Maybe everything that happened that far away was in a superposition state until you interacted
with it, and only then does it definitely become the results that you expected. Check out the
delayed choice quantum eraser.
>> [_] Anonymous 02/04/17(Sat)15:47:51 No.3211097
Now are electrons waves or matter or both? Pretty sure there's a name for it. Don't tell me to go
to /sci/ because that's where proto-neets go to die.
>> [_] Anonymous 02/04/17(Sat)15:56:27 No.3211099
how do you define observe?
I mean if you just put a "camera" with the sole purpose of getting different results, for atom
waifu production in a distant future?
Does anyone Need to see the results for it to change?
What if you use a broken camera?
What if nobody ever sees that recorded by a camera, doest it still change its behaviour?
>> [_] Anonymous 02/04/17(Sat)16:02:50 No.3211100
>>3211080
>>3211089
No, the main issue is that, though the EPR paradox was created to try to illustrate the issue,
you cannot decide the state of the particle in advance, so you cannot communicate meaningful
information. The fact that the state is decided when you observe it ignores that fact that both
sides still have to observe it, meaning that no information can be transferred. So yes, remote
measurements can interfere with one another, but the distribution of outcomes prevents you from
transferring information.
Sources:
http://curious.astro.cornell.edu/about-us/137-physics/general-physics/particles-and-
quantum-physics/810-does-quantum-entanglement-imply-faster-than-light-communication-intermediate
https://en.wikipedia.org/wiki/Quantum_nonlocality
http://physics.stackexchange.com/questions/203831/ftl-communication-with-quantum-entanglement
>> [_] Anonymous 02/04/17(Sat)16:04:16 No.3211101
>>3211099
Observe means cause interference in any way, shape, or form. Different types of interference
cause different outcomes (e.g, measuring momentum vs position)

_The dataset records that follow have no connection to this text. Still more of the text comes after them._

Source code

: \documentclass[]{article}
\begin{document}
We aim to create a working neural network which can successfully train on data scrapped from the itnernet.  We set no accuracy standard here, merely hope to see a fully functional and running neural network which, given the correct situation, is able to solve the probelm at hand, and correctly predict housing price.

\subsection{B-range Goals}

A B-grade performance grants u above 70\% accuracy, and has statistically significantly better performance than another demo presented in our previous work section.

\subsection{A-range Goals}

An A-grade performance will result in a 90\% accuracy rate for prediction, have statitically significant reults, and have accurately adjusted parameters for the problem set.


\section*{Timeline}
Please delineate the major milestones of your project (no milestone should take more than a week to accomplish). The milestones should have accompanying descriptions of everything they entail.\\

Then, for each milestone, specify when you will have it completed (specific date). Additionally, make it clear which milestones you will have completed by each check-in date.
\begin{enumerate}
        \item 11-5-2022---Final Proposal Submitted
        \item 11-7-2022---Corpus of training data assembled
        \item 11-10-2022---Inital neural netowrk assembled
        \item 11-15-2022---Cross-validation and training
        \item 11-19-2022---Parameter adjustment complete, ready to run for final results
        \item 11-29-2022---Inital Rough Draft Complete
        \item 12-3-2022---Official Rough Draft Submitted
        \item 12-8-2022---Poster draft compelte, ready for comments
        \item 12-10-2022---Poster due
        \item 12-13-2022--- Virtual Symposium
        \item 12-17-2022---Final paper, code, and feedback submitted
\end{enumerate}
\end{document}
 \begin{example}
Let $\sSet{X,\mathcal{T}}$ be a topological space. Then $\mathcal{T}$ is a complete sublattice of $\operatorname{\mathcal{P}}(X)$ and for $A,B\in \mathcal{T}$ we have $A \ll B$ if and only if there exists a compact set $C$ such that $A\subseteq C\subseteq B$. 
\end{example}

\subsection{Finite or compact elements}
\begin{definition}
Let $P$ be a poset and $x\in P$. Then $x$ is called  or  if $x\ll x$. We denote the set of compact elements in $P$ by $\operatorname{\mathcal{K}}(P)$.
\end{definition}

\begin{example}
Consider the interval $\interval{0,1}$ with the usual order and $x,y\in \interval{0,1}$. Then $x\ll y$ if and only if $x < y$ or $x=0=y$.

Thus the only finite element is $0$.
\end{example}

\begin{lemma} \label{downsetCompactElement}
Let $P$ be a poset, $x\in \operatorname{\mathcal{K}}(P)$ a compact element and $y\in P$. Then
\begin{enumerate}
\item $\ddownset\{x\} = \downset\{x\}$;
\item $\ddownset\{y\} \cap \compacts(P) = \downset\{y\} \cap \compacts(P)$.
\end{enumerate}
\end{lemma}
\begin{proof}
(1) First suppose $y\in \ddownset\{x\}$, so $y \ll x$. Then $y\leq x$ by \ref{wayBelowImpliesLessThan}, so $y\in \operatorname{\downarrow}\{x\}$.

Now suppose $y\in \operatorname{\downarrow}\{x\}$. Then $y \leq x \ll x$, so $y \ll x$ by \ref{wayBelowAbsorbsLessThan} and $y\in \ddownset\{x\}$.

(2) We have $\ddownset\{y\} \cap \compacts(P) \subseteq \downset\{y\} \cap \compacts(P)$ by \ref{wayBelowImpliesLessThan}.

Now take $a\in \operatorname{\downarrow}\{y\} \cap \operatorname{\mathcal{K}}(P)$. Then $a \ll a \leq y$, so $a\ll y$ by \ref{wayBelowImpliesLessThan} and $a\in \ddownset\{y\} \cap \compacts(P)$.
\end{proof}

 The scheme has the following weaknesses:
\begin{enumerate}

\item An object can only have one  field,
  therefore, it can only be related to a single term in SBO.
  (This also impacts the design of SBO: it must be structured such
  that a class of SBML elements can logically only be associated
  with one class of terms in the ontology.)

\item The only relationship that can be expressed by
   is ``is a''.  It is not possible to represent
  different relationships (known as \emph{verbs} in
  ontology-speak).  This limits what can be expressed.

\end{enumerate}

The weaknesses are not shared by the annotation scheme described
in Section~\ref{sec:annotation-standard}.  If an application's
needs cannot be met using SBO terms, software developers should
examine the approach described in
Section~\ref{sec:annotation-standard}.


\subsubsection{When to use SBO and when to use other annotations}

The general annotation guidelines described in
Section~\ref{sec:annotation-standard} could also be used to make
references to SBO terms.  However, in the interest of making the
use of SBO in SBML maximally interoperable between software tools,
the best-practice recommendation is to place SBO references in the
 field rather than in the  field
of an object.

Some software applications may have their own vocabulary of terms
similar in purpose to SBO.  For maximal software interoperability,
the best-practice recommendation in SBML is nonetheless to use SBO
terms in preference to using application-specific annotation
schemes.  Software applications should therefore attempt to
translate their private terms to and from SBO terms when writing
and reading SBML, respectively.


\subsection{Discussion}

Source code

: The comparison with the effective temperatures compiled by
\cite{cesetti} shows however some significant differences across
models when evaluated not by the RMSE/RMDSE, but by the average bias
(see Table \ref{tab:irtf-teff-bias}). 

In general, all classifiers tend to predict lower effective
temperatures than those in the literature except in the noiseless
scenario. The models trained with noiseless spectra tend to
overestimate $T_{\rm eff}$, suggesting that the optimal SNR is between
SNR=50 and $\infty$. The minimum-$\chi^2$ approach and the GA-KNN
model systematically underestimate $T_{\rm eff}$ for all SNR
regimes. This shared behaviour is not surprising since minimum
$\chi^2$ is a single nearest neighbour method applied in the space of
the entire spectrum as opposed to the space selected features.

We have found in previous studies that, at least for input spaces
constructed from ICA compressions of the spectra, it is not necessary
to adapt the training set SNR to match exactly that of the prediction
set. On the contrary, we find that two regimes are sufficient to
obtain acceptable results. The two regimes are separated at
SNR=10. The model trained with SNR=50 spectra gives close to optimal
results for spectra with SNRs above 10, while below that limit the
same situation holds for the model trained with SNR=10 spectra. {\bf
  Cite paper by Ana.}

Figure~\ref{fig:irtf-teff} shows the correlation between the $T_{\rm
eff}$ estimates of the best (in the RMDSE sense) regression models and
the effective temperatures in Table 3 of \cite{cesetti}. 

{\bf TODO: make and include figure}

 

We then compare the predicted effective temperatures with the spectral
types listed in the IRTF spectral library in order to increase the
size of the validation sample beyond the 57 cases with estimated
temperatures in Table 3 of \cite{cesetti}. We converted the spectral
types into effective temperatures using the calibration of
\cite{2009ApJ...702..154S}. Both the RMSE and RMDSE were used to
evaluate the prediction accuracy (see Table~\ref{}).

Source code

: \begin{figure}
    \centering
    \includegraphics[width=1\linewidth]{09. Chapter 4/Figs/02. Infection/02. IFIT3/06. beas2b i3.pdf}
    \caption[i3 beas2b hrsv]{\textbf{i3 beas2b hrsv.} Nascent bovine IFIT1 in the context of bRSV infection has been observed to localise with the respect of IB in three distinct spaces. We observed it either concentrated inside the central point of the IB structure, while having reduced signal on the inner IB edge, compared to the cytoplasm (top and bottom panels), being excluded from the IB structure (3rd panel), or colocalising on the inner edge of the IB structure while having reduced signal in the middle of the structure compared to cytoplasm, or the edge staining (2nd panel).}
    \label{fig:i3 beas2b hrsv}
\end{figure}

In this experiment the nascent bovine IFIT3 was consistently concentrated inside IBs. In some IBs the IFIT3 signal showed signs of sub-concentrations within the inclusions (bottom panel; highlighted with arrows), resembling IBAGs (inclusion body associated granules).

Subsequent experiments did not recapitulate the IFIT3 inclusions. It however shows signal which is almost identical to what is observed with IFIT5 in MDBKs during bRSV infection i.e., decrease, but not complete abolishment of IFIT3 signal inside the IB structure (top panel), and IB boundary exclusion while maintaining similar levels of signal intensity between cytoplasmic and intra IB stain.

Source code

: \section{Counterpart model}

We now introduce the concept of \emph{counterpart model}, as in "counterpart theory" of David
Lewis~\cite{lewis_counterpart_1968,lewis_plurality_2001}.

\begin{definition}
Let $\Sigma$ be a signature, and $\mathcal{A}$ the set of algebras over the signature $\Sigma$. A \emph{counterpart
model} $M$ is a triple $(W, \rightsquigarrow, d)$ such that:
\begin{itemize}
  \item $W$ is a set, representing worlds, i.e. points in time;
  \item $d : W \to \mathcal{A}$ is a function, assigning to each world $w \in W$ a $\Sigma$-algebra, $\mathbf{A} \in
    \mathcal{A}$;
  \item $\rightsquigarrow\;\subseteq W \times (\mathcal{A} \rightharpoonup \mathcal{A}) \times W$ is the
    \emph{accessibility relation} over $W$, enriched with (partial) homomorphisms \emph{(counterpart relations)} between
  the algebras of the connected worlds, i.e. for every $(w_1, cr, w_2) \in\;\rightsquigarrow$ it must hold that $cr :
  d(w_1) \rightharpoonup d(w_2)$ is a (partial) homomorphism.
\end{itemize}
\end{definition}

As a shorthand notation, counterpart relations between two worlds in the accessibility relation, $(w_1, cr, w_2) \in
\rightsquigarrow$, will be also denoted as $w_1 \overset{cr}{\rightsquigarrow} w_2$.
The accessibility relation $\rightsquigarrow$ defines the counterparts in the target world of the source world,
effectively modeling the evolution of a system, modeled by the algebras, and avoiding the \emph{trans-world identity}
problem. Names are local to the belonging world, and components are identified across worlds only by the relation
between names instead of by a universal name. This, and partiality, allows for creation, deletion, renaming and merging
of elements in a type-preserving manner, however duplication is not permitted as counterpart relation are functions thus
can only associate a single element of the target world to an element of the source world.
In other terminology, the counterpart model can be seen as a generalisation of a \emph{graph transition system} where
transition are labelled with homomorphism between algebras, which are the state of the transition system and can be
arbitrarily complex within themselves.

>> [_] Anonymous 02/04/17(Sat)16:16:47 No.3211108
>>3211003
i dont know how they measure it but, do they need to throw something at it to get the bounce to
observe?
or there are already things bouncing off of it and you just need to catch it
>> [_] Anonymous 02/04/17(Sat)16:31:19 No.3211114
>>3211058
>>3211003
>>3211108
There is no notion of bouncing or impact. It is purely the type of interference. Photons are not
necessarily a tangible particle, so it is somewhat disingenuous to imply that you physically
interact with something by observing it in the classical sense.
One thing worth noting, that I don't think is mentioned in the video, is that the experiment is
reproducible with larger particles aside from electrons. I believe they were able to reproduce it
with the various particles up to the size of a sodium atom (can't recall exactly, though).